We have now been at Bear Cottage for four days and it is a slow and steady course we are taking. There have been some changes in Samuel, with increased and thicker secretions, continued lengthy periods of being asleep, some periods of significant increase in his work of breathing, decreased urine output etc. Thankfully so far he appears to be comfortable most of the time and not distressed.

Those expensive machines.. What do they mean now?

We are accustomed to Samuel being hooked up to monitors while hospitalized. Monitors that allow us (along with our observations of how he is going) to be involved in discussions around what actions to take to help make Samuel better, do we add oxygen, do we change machine pressures, do we increase physiotherapy etc etc.

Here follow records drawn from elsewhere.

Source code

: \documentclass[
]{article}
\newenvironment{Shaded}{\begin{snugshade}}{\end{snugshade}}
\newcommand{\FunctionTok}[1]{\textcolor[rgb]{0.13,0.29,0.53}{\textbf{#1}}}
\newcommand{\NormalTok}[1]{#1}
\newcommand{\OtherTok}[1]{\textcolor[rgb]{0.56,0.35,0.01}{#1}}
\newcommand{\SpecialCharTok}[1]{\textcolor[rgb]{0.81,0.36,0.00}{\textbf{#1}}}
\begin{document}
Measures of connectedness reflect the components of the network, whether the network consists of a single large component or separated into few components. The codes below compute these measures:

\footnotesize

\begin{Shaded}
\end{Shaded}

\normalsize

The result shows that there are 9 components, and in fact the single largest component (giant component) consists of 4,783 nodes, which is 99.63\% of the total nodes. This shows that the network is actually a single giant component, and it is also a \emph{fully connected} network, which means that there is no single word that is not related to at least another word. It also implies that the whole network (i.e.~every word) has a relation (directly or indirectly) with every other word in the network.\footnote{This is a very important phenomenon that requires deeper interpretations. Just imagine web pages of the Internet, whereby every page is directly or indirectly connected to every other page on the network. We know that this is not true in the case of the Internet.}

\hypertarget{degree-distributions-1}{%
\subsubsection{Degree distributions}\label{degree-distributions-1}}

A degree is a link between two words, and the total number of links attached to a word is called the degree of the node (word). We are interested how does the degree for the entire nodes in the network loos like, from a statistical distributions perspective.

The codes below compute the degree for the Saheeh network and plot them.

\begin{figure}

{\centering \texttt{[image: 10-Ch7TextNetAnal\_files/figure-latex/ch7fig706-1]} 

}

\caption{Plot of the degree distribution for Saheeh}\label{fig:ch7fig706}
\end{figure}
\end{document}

The nature of discussions around those machines and the potential action has changed.. The options now are not about making Samuel “better” but around making sure we keep him comfortable. The conversations also include what value or benefit we obtain having the monitors on Samuel at all. Apart from another indicator that shows us that he is deteriorating what do the numbers mean? The monitors are in some ways now a security blanket for us, without any direct benefit to Samuel. We are slowly adjusting to having the monitors off for various periods throughout the day.

Using the best available monitoring tools…

The most important aspect about providing benefit to Samuel is our observations about what Samuel is doing.. Does he appear comfortable? Is his breathing becoming laboured? Is he appearing more exhausted? When those things emerge what do we do about them? The choices then are about giving him medication to relieve the symptoms, rather than reverse the problem.

We have more choices to make around how long we continue with Samuel’s BiPap.

Seeking quality time

The machines all impede in someway the ability to have quality cuddle time with Samuel, and as every moment we have with Samuel is precious for us as a family it is extremely difficult to make decisions to take away things that have helped us care for him, but we also don’t want those things to interfere with our ability to care for and share as possible with him in these changes circumstances.

That hard place…

The choices we have to make do feel like that cliche of being stuck between a rock and a hard place.. Concerned that withdrawing supports feels like we are hastening his death, and concerned that we don’t want him to be in pain any longer than is absolutely necessary.

things to be grateful for

Thankfully we are surrounded by the team at Bear Cottage, all extensively experienced in helping families in our circumstances, and amazingly compassionate in helping is to walk our way through each of the decisions.

We have also been with other families who have been where we are, or are preparing for where we are.